REQUIRED ACTION: Copy down the listing below exactly. Do not include pictures.

DATA PROVIDED:
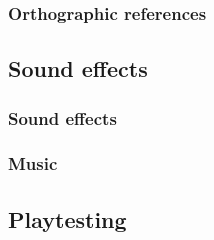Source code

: \documentclass{article}[10pt]
\begin{document}
\paragraph{}
\subsubsection{Orthographic references}
\paragraph{}

\subsection{Sound effects}
\subsubsection{Sound effects}
\paragraph{}
\subsubsection{Music}
\paragraph{}

\subsection{Playtesting}
\end{document}
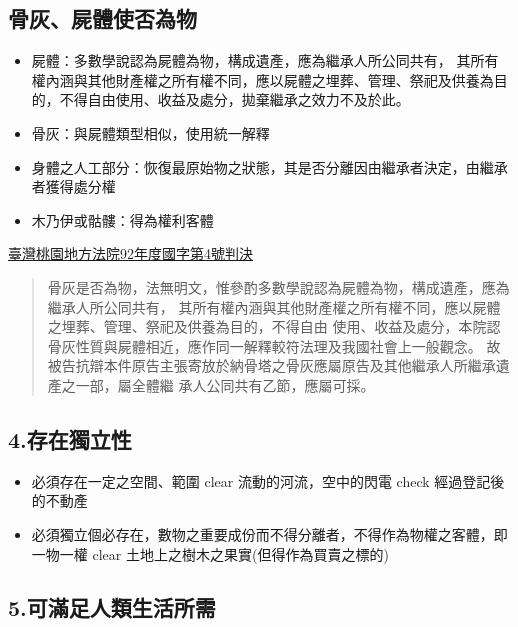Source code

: \documentclass[
]{book}
\begin{document}
\pagebreak

\hypertarget{ux9aa8ux7070ux5c4dux9ad4ux4f7fux5426ux70baux7269}{%
\subsection{骨灰、屍體使否為物}\label{ux9aa8ux7070ux5c4dux9ad4ux4f7fux5426ux70baux7269}}

\begin{itemize}
\item
  屍體：多數學說認為屍體為物，構成遺產，應為繼承人所公同共有， 其所有權內涵與其他財產權之所有權不同，應以屍體之埋葬、管理、祭祀及供養為目的，不得自由使用、收益及處分，拋棄繼承之效力不及於此。
\item
  骨灰：與屍體類型相似，使用統一解釋
\item
  身體之人工部分：恢復最原始物之狀態，其是否分離因由繼承者決定，由繼承者獲得處分權
\item
  木乃伊或骷髏：得為權利客體
\end{itemize}

\href{\%22https://tyd.judicial.gov.tw\%22}{臺灣桃園地方法院92年度國字第4號判決}

\begin{quote}
骨灰是否為物，法無明文，惟參酌多數學說認為屍體為物，構成遺產，應為繼承人所公同共有， 其所有權內涵與其他財產權之所有權不同，應以屍體之埋葬、管理、祭祀及供養為目的，不得自由 使用、收益及處分，本院認骨灰性質與屍體相近，應作同一解釋較符法理及我國社會上一般觀念。 故被告抗辯本件原告主張寄放於納骨塔之骨灰應屬原告及其他繼承人所繼承遺產之一部，屬全體繼 承人公同共有乙節，應屬可採。
\end{quote}

\hypertarget{ux5b58ux5728ux7368ux7acbux6027}{%
\subsection{4.存在獨立性}\label{ux5b58ux5728ux7368ux7acbux6027}}

\begin{itemize}
\item
  必須存在一定之空間、範圍
  clear
  流動的河流，空中的閃電
  check
  經過登記後的不動產
\item
  必須獨立個必存在，數物之重要成份而不得分離者，不得作為物權之客體，即一物一權
  clear
  土地上之樹木之果實(但得作為買賣之標的)
\end{itemize}

\hypertarget{ux53efux6effux8db3ux4ebaux985eux751fux6d3bux6240ux9700}{%
\subsection{5.可滿足人類生活所需}\label{ux53efux6effux8db3ux4ebaux985eux751fux6d3bux6240ux9700}}
\end{document}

ANSWER TO THIS PROBLEM:
Source code

: \documentclass{article}[10pt]
\begin{document}
\paragraph{}
\subsubsection{Orthographic references}
\paragraph{}

\subsection{Sound effects}
\subsubsection{Sound effects}
\paragraph{}
\subsubsection{Music}
\paragraph{}

\subsection{Playtesting}
\end{document}
Source code

: \documentclass[
]{book}
\begin{document}
\pagebreak

\hypertarget{ux9aa8ux7070ux5c4dux9ad4ux4f7fux5426ux70baux7269}{%
\subsection{骨灰、屍體使否為物}\label{ux9aa8ux7070ux5c4dux9ad4ux4f7fux5426ux70baux7269}}

\begin{itemize}
\item
  屍體：多數學說認為屍體為物，構成遺產，應為繼承人所公同共有， 其所有權內涵與其他財產權之所有權不同，應以屍體之埋葬、管理、祭祀及供養為目的，不得自由使用、收益及處分，拋棄繼承之效力不及於此。
\item
  骨灰：與屍體類型相似，使用統一解釋
\item
  身體之人工部分：恢復最原始物之狀態，其是否分離因由繼承者決定，由繼承者獲得處分權
\item
  木乃伊或骷髏：得為權利客體
\end{itemize}

\href{\%22https://tyd.judicial.gov.tw\%22}{臺灣桃園地方法院92年度國字第4號判決}

\begin{quote}
骨灰是否為物，法無明文，惟參酌多數學說認為屍體為物，構成遺產，應為繼承人所公同共有， 其所有權內涵與其他財產權之所有權不同，應以屍體之埋葬、管理、祭祀及供養為目的，不得自由 使用、收益及處分，本院認骨灰性質與屍體相近，應作同一解釋較符法理及我國社會上一般觀念。 故被告抗辯本件原告主張寄放於納骨塔之骨灰應屬原告及其他繼承人所繼承遺產之一部，屬全體繼 承人公同共有乙節，應屬可採。
\end{quote}

\hypertarget{ux5b58ux5728ux7368ux7acbux6027}{%
\subsection{4.存在獨立性}\label{ux5b58ux5728ux7368ux7acbux6027}}

\begin{itemize}
\item
  必須存在一定之空間、範圍
  clear
  流動的河流，空中的閃電
  check
  經過登記後的不動產
\item
  必須獨立個必存在，數物之重要成份而不得分離者，不得作為物權之客體，即一物一權
  clear
  土地上之樹木之果實(但得作為買賣之標的)
\end{itemize}

\hypertarget{ux53efux6effux8db3ux4ebaux985eux751fux6d3bux6240ux9700}{%
\subsection{5.可滿足人類生活所需}\label{ux53efux6effux8db3ux4ebaux985eux751fux6d3bux6240ux9700}}
\end{document}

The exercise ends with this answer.